Homs (Hims): Silk Weavers
Date: Early twentieth century
During her visit to Homs, notable traveler Gertrude Bell found that there is a loom in every house, where a weaver was weaving striped silk which the city is famous for. Throughout the streets of Homs, stretched silken yarns were displayed, cementing the prominence of the industry. The weavers are paid by piece and earned an excellent wage for their work.
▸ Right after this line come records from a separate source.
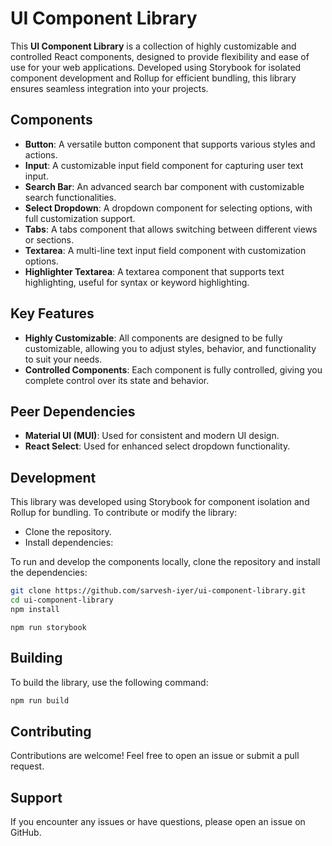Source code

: # UI Component Library

This **UI Component Library** is a collection of highly customizable and controlled React components, designed to provide flexibility and ease of use for your web applications. Developed using Storybook for isolated component development and Rollup for efficient bundling, this library ensures seamless integration into your projects.

## Components

- **Button**: A versatile button component that supports various styles and actions.
- **Input**: A customizable input field component for capturing user text input.
- **Search Bar**: An advanced search bar component with customizable search functionalities.
- **Select Dropdown**: A dropdown component for selecting options, with full customization support.
- **Tabs**: A tabs component that allows switching between different views or sections.
- **Textarea**: A multi-line text input field component with customization options.
- **Highlighter Textarea**: A textarea component that supports text highlighting, useful for syntax or keyword highlighting.

## Key Features

- **Highly Customizable**: All components are designed to be fully customizable, allowing you to adjust styles, behavior, and functionality to suit your needs.
- **Controlled Components**: Each component is fully controlled, giving you complete control over its state and behavior.

## Peer Dependencies

- **Material UI (MUI)**: Used for consistent and modern UI design.
- **React Select**: Used for enhanced select dropdown functionality.

## Development
This library was developed using Storybook for component isolation and Rollup for bundling. To contribute or modify the library:

- Clone the repository.
- Install dependencies:

To run and develop the components locally, clone the repository and install the dependencies:

```bash
git clone https://github.com/sarvesh-iyer/ui-component-library.git
cd ui-component-library
npm install
```
```
npm run storybook
```

## Building
To build the library, use the following command:

```bash
npm run build
```


## Contributing

Contributions are welcome! Feel free to open an issue or submit a pull request.

## Support

If you encounter any issues or have questions, please open an issue on GitHub.

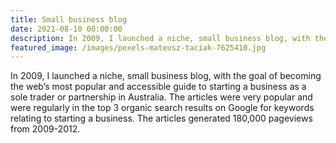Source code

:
 ```yaml
---
title: Small business blog
date: 2021-08-10 00:00:00
description: In 2009, I launched a niche, small business blog, with the goal of becoming the web’s most popular and accessible guide to starting a business as a sole trader or partnership in Australia...
featured_image: /images/pexels-mateusz-taciak-7625410.jpg
---
```


In 2009, I launched a niche, small business blog, with the goal of becoming the web’s most popular and accessible guide to starting a business as a sole trader or partnership in Australia. The articles were very popular and were regularly in the top 3 organic search results on Google for keywords relating to starting a business. The articles generated 180,000 pageviews from 2009-2012.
Citation: Bell, Gertrude, Syria, the Desert and the Sown (London: William Heinemann, 1907), p. 182.
Homs (Hims): Silk Weavers
Date: 1930s
While the producers of silk textiles elsewhere in the country had largely moved to the use of European designs, those in Homs continued to focus on local fabrics, either in pure silk or silk-cotton mix. These fabrics are listed as aghabānī, ālāja, kaffiyya, malāya, and hatta. In 1932 39,000 pieces of hatta were produced, with 66,000 being produced in the following year. See also: Lace Maker; Cotton Weaver; Wool Weaver.
Citation: Hakim, George, “Industry”, in Himadeh, Saʿid B., ed., Economic Organization of Syria (Beirut: The American Press, 1936. Reprinted New York: AMS Press, 1973, p. 151.